With a balmy climate similar to many other Pacific islands, it boasts a landscape of vertiginous cliffs and imposing cloud-swathed, sub tropical rainforests, a lagoon, pure sand beaches and the world’s southernmost coral reef. Those convicts didn’t know what they were missing.
The island offers room for a maximum 400 visitors at a time, most of which are either bird spotters, snorkellers or walkers. The island’s waters are home to more than 500 species of fish, its forests some 130 species of birds, and the Seven Peaks Walk weaves through exotic and virtually untouched rainforests along the ridge of the island. This has been branded as the best walk in Australia, and one of the Great Walks of the world, taking in Gower and Lidgbird peaks at 875m and 777m respectively.

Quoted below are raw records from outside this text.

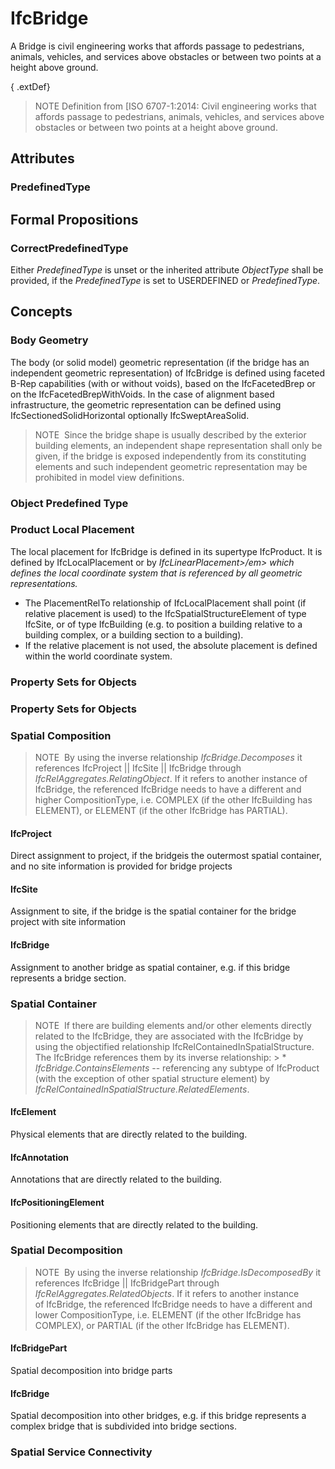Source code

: # IfcBridge

A Bridge is civil engineering works that affords passage to pedestrians, animals, vehicles, and services above obstacles or between two points at a height above ground.

{ .extDef}
> NOTE  Definition from [ISO 6707-1:2014:
> Civil engineering works that affords passage to pedestrians, animals, vehicles, and services above obstacles or between two points at a height above ground.

## Attributes

### PredefinedType


## Formal Propositions

### CorrectPredefinedType
Either _PredefinedType_ is unset or the inherited attribute _ObjectType_ shall be provided, if the _PredefinedType_ is set to USERDEFINED or _PredefinedType_.

## Concepts

### Body Geometry

The body (or solid model) geometric representation (if the bridge has an independent geometric representation) of IfcBridge is defined using faceted B-Rep capabilities (with or without voids), based on the IfcFacetedBrep or on the IfcFacetedBrepWithVoids. In the case of alignment based infrastructure, the geometric representation can be defined using IfcSectionedSolidHorizontal optionally IfcSweptAreaSolid.

> NOTE&nbsp; Since the bridge shape is usually described by the exterior building elements, an independent shape representation shall only be given, if the bridge is exposed independently from its constituting elements and such independent geometric representation may be prohibited in model view definitions.

### Object Predefined Type



### Product Local Placement

The local placement for IfcBridge is defined in its supertype IfcProduct. It is defined by IfcLocalPlacement or by _IfcLinearPlacement>/em> which defines the local coordinate
      system that is referenced by all geometric representations._

* The PlacementRelTo relationship of IfcLocalPlacement shall point (if relative placement is used) to the IfcSpatialStructureElement of type IfcSite, or of type IfcBuilding (e.g. to position a building relative to a building complex, or a building section to a building). 
* If the relative placement is not used, the absolute placement is defined within the world coordinate system.

### Property Sets for Objects



### Property Sets for Objects



### Spatial Composition

> NOTE&nbsp; By using the inverse relationship _IfcBridge.Decomposes_ it references IfcProject || IfcSite || IfcBridge through _IfcRelAggregates.RelatingObject_. If it refers to another instance of IfcBridge, the referenced IfcBridge needs to have a different and higher CompositionType, i.e. COMPLEX (if the other IfcBuilding has ELEMENT), or ELEMENT (if the other IfcBridge has PARTIAL).

#### IfcProject

Direct assignment to project, if the bridgeis the outermost spatial container, and no site information is provided for bridge projects

#### IfcSite

Assignment to site, if the bridge is the spatial container for the bridge project with site information

#### IfcBridge

Assignment to another bridge as spatial container, e.g. if this bridge represents a bridge section.

### Spatial Container

> NOTE&nbsp; If there are building elements and/or other elements directly related to the IfcBridge, they are associated with the IfcBridge by using the objectified relationship IfcRelContainedInSpatialStructure. The IfcBridge references them by its inverse relationship: > *  _IfcBridge.ContainsElements_ -- referencing any subtype of IfcProduct (with the exception of other spatial structure element) by _IfcRelContainedInSpatialStructure.RelatedElements_.

#### IfcElement

Physical elements that are directly related to the building.

#### IfcAnnotation

Annotations that are directly related to the building.

#### IfcPositioningElement

Positioning elements that are directly related to the building.

### Spatial Decomposition

> NOTE&nbsp; By using the inverse relationship _IfcBridge.IsDecomposedBy_ it references IfcBridge || IfcBridgePart through _IfcRelAggregates.RelatedObjects_. If it refers to another instance of&nbsp;IfcBridge, the referenced IfcBridge needs to have a different and lower CompositionType, i.e. ELEMENT (if the other IfcBridge has COMPLEX), or PARTIAL (if the other IfcBridge has ELEMENT).

#### IfcBridgePart

Spatial decomposition into bridge parts

#### IfcBridge

Spatial decomposition into other bridges, e.g. if this bridge represents a complex bridge that is subdivided into bridge sections.

### Spatial Service Connectivity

Not pimples, by any means.
In 1981, the Australian government listed some 70% of the island as a Permanent Park Preserve, with surrounding waters listed as a Marine Park in 1998. As a result, around 75% of the island’s original natural vegetation remains intact and undisturbed, with no air or sea pollution, and not a speck of litter anywhere.
The island has to ship all waste including food, paper and cardboard, green waste, recyclables, re-usables and general waste back to the mainland in the island’s supply ship, the MV Island Trader. Even sewage went the same way in a customised 1,800 litre wastewater tanker – although a new on-island system is in the works.
This means that the hotel and tourism operators have a gem to work in – but some extra challenges compared to the usual city locations. Any building or improvement work means all materials have to be shipped in – often at more cost that that of the materials themselves. And there is no just throwing rubbish in a skip – everything not used has to be shipped back off the island.
This self-sufficiency approach means operators like the Capella Lodge, one of the posher places to stay, has had to work hard to get its offering up to standard. In 2003 the resort was bought by a Hayley and James Baillie and given a $1.5 million facelift. This was driven by what the owners called “an environmental commitment best expressed by [its] interaction with its local natural and cultural surroundings.”
The update included specific energy management aspects; there is no national grid on Lord Howe to fix energy sinkholes. The design and environmental situation of the building was laid out to maximise the benefits of local weather patterns, encouraging flow-through ventilation and the optimal use of glassed areas to capture sunlight.
As a result of this careful design, Capella Lodge says it is the only tourist destination on Lord Howe with ocean, lagoon and mountain views that “reflect the island’s pristine natural environment,” and even better it doesn’t need air-con, which both saves energy and makes the interior atmosphere more pleasant too. Furthering its sustainable credentials, Capella uses solar heating for most of its hot water, with 40 solar panels that generate more than 14,000kWh in an average year.
“We’re very aware that clever, sustainable design can allow guests to experience a destination without treading too heavily on it,” said James Baillie, CEO of Baillie Lodges, Capella’s managing company, in a recent interview. “Preserving the natural landscapes in which we operate in turn preserves our luxury lodges – it’s an ongoing relationship.”
This could be one reason why Capella is working with the Lord Howe Island Board on revegetating two acres surrounding Capella Lodge, using endemic species like Kentia Palms, Melaluca, Bulli Bush, and Goat Wood. Which is probably what those convicts ended up doing on Norfolk Island.
Getting there: QantasLink operates at least one two-hour flight a day between Sydney and Lord Howe, as well as from Brisbane and Port Macquarie during the peak season.